To do => Every line below between the one holding "The corresponding part" and the one holding "C_n=C_n\ne0$. This contradicts", inclusive, should be copied exactly, and no other line.

[Entries provided — start]

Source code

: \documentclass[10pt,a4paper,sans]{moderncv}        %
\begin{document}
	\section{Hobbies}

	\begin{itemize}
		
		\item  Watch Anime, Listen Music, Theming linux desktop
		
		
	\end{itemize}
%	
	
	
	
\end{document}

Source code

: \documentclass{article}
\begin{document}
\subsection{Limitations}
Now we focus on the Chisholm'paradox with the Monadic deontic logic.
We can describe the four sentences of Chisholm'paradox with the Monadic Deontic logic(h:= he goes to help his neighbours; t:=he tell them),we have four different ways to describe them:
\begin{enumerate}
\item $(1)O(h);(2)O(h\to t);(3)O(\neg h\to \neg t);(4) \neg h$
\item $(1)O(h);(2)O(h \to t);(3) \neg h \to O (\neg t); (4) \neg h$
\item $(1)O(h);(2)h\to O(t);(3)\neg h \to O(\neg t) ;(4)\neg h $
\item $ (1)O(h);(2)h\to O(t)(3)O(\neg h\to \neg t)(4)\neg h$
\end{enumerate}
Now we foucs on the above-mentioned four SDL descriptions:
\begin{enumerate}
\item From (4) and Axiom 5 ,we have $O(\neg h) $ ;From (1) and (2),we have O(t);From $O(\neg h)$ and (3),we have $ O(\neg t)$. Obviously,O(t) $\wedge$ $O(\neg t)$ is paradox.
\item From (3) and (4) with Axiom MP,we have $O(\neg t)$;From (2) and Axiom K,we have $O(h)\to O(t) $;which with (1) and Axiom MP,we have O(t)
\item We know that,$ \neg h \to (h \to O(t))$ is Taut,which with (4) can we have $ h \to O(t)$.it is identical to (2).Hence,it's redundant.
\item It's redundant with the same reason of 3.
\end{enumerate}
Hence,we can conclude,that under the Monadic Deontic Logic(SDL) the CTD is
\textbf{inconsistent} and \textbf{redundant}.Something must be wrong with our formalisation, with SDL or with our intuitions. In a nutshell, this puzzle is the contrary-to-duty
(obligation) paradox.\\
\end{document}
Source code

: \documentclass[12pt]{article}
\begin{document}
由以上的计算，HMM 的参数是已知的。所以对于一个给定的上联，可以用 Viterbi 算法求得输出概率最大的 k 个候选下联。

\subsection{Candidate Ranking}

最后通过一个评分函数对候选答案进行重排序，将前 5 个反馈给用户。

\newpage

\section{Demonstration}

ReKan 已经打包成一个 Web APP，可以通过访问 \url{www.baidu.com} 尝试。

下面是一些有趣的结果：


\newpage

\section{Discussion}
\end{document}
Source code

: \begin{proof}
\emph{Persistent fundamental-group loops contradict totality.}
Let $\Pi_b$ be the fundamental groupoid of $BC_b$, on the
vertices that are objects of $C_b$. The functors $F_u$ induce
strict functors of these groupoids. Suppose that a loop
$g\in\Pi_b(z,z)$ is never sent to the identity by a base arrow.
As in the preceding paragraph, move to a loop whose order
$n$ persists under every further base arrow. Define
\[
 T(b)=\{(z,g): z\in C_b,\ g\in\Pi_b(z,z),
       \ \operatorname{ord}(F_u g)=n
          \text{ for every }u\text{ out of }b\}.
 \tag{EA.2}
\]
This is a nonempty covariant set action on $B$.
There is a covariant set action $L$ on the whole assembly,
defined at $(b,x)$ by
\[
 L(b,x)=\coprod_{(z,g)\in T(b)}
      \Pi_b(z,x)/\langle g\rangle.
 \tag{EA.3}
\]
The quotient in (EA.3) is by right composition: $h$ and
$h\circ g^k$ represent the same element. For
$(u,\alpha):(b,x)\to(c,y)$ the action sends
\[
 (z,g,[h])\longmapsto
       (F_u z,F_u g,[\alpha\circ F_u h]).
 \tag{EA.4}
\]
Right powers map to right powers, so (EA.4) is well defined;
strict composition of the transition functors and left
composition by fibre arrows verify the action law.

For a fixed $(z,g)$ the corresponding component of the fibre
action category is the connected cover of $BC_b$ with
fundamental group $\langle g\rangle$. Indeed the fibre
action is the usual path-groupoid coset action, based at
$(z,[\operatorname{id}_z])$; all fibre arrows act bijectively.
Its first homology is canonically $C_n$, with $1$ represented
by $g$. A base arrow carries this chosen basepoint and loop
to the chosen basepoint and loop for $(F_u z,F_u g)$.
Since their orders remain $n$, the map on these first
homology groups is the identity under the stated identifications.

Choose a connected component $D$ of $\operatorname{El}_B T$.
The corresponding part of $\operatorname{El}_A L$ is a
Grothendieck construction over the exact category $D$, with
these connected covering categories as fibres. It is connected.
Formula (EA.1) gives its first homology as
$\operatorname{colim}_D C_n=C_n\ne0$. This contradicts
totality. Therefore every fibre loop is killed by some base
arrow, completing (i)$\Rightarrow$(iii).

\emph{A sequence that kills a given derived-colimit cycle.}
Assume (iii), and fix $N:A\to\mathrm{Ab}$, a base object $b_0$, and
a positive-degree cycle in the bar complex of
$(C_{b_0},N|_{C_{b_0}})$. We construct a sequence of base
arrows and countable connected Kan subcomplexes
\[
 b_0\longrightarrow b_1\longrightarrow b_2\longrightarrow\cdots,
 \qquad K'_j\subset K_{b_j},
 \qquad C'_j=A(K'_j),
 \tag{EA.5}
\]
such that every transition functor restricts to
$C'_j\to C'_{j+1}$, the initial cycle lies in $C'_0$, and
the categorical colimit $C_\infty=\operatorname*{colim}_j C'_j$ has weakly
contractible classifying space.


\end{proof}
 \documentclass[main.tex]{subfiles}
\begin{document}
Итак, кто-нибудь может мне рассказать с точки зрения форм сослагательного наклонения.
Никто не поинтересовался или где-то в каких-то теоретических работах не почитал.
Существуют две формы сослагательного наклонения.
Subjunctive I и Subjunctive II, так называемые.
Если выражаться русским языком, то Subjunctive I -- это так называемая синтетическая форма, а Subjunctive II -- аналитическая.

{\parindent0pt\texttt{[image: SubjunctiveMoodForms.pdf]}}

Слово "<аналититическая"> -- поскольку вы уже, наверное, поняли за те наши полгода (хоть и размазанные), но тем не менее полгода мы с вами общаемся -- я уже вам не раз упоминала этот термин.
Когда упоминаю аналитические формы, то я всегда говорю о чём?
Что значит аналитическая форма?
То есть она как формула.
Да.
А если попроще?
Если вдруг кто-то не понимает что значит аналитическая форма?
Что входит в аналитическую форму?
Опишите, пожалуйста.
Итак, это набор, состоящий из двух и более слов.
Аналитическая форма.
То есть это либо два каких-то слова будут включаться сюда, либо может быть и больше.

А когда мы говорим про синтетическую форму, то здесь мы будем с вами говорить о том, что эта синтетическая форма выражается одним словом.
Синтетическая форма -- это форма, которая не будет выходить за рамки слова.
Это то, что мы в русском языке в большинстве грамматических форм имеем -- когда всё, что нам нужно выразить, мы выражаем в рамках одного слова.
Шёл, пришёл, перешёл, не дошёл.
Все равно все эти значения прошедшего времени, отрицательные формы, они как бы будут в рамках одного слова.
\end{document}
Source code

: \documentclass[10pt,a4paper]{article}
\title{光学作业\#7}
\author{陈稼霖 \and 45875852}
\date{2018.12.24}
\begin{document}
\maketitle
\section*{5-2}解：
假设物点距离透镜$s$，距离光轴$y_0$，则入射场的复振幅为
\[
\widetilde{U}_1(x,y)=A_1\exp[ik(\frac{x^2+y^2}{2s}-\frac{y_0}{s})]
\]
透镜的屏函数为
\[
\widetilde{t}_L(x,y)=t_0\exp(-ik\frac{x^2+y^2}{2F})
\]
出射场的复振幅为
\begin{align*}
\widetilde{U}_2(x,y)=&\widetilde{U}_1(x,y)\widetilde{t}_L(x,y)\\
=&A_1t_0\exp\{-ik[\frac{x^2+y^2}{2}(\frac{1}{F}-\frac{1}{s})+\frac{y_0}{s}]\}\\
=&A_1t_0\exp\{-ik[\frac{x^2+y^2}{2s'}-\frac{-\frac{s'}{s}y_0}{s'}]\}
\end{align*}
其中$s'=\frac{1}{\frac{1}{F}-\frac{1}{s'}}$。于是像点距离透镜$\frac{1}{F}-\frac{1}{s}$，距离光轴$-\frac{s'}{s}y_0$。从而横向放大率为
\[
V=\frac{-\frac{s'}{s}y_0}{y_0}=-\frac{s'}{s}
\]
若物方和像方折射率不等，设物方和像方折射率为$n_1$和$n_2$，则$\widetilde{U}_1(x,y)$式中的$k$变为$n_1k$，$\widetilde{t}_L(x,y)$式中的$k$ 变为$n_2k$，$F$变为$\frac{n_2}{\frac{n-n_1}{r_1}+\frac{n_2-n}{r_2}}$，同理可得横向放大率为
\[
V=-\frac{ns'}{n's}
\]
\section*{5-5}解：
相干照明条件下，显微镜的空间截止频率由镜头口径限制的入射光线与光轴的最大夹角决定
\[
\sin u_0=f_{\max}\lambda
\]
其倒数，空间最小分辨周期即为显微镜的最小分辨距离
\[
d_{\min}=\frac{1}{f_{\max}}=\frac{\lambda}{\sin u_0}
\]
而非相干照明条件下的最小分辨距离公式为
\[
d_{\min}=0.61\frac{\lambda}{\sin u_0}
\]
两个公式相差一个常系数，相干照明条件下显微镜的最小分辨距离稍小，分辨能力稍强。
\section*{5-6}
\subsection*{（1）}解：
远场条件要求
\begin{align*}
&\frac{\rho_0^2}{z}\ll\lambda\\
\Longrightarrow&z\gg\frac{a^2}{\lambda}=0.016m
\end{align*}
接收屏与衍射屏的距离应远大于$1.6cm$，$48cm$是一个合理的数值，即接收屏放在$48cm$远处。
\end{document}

[Entries provided — finish]

Answer below =>
The corresponding part of $\operatorname{El}_A L$ is a
Grothendieck construction over the exact category $D$, with
these connected covering categories as fibres. It is connected.
Formula (EA.1) gives its first homology as
$\operatorname{colim}_D C_n=C_n\ne0$. This contradicts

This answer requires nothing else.